On March 23-24, 2018, 73 years after that fateful day, Peter Ferdinand, Jr. and his sister Debbie Ferdinand Kelley travelled from the United States to Belgium to participate in the recovery of their father’s plane, King Size 42-50612. Technical Sergeant Peter Ferdinand, Sr. was one of the two fortunate survivors of the 1944 crash.
He managed to do so by parachuting to safety in the middle of fierce fighting during the Battle of the Bulge and was eventually rescued by US troops. Having survived a terrifying experience, Ferdinand returned home to Drums, Pennsylvania, where he married and had a good life raising four children.
Discovering the Crash
In 1944, a young boy witnessed a plane crash around his family’s farm during Christmas time. Decades later, in 2014, the boy, then an ageing landowner, asked his community for help to metal-detect and locate pieces of the plane that crashed. For four years, a group of Dutch and Belgian men led by Bob Konings of Grandmenil, Belgium, scouted the land with metal detectors.
They eventually located the debris field and recovered numerous small pieces which they were able to identify only as a B24 Liberator. Despite the fact that the plane’s true name and the identity of the crew continued to elude the team of detectors, the farmer wanted to erect a memorial on his property in their honour.
King Size Identified
In November 2017, Konings requested the aid of a Second World War researcher, Myra Miller, PhD, and Flemish Second World War expert, Steven Volkaerts, in identifying the plane and crew. With their help, Konings identified the 42-50612 as a possible match. Later, an Englishman and Second World War 8th Air Force expert, David Pratt, found the Missing Air Crew Report (MACR) with the full list of names.
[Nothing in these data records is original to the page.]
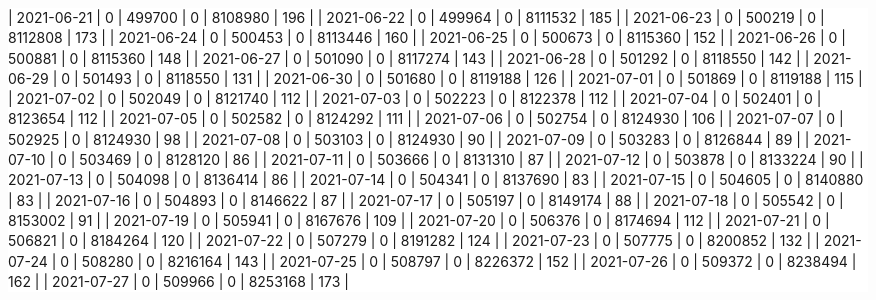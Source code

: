 | 2021-06-21 | 0 | 499700 | 0 | 8108980 | 196 |
| 2021-06-22 | 0 | 499964 | 0 | 8111532 | 185 |
| 2021-06-23 | 0 | 500219 | 0 | 8112808 | 173 |
| 2021-06-24 | 0 | 500453 | 0 | 8113446 | 160 |
| 2021-06-25 | 0 | 500673 | 0 | 8115360 | 152 |
| 2021-06-26 | 0 | 500881 | 0 | 8115360 | 148 |
| 2021-06-27 | 0 | 501090 | 0 | 8117274 | 143 |
| 2021-06-28 | 0 | 501292 | 0 | 8118550 | 142 |
| 2021-06-29 | 0 | 501493 | 0 | 8118550 | 131 |
| 2021-06-30 | 0 | 501680 | 0 | 8119188 | 126 |
| 2021-07-01 | 0 | 501869 | 0 | 8119188 | 115 |
| 2021-07-02 | 0 | 502049 | 0 | 8121740 | 112 |
| 2021-07-03 | 0 | 502223 | 0 | 8122378 | 112 |
| 2021-07-04 | 0 | 502401 | 0 | 8123654 | 112 |
| 2021-07-05 | 0 | 502582 | 0 | 8124292 | 111 |
| 2021-07-06 | 0 | 502754 | 0 | 8124930 | 106 |
| 2021-07-07 | 0 | 502925 | 0 | 8124930 | 98 |
| 2021-07-08 | 0 | 503103 | 0 | 8124930 | 90 |
| 2021-07-09 | 0 | 503283 | 0 | 8126844 | 89 |
| 2021-07-10 | 0 | 503469 | 0 | 8128120 | 86 |
| 2021-07-11 | 0 | 503666 | 0 | 8131310 | 87 |
| 2021-07-12 | 0 | 503878 | 0 | 8133224 | 90 |
| 2021-07-13 | 0 | 504098 | 0 | 8136414 | 86 |
| 2021-07-14 | 0 | 504341 | 0 | 8137690 | 83 |
| 2021-07-15 | 0 | 504605 | 0 | 8140880 | 83 |
| 2021-07-16 | 0 | 504893 | 0 | 8146622 | 87 |
| 2021-07-17 | 0 | 505197 | 0 | 8149174 | 88 |
| 2021-07-18 | 0 | 505542 | 0 | 8153002 | 91 |
| 2021-07-19 | 0 | 505941 | 0 | 8167676 | 109 |
| 2021-07-20 | 0 | 506376 | 0 | 8174694 | 112 |
| 2021-07-21 | 0 | 506821 | 0 | 8184264 | 120 |
| 2021-07-22 | 0 | 507279 | 0 | 8191282 | 124 |
| 2021-07-23 | 0 | 507775 | 0 | 8200852 | 132 |
| 2021-07-24 | 0 | 508280 | 0 | 8216164 | 143 |
| 2021-07-25 | 0 | 508797 | 0 | 8226372 | 152 |
| 2021-07-26 | 0 | 509372 | 0 | 8238494 | 162 |
| 2021-07-27 | 0 | 509966 | 0 | 8253168 | 173 |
Miller had ordered the Individual Deceased Persons File (IDPF) and Official Military Personnel File (OMPF) related to these crashes after narrowing the list of possible planes to three. By then reviewing around thirty files, she was able to confirm the downed plane as the King Size, B24 Liberator, 42-50612 and name the nine airmen.
Laid to Rest
Within hours of identifying the King Size, Konings and Miller located Peter Ferdinand’s son via social media and established contact. On March 23, 2018, Miller along with Ferdinand’s adult children, including his son-in-law, arrived at Henri-Chapelle American Cemetery and Memorial near Liege, Belgium. Miller had escorted them to participate in a “sanding-of-the-marker” ceremony honouring the pilot and tail gunner who perished in the plane crash.
Plane Crash Recovery
Twenty members of the plane crash recovery team, as well as the Ferdinands, excavated the final pieces of the B-24 Liberator out of the ground on the weekend of March 24-25. A film crew was also present to document the entire story and subsequent recovery surrounding the plane.
The recovery team anticipated major pieces of the plane to be uncovered which would be catalogued and donated to a museum. The location of the excavation was nevertheless not made public except with express permission.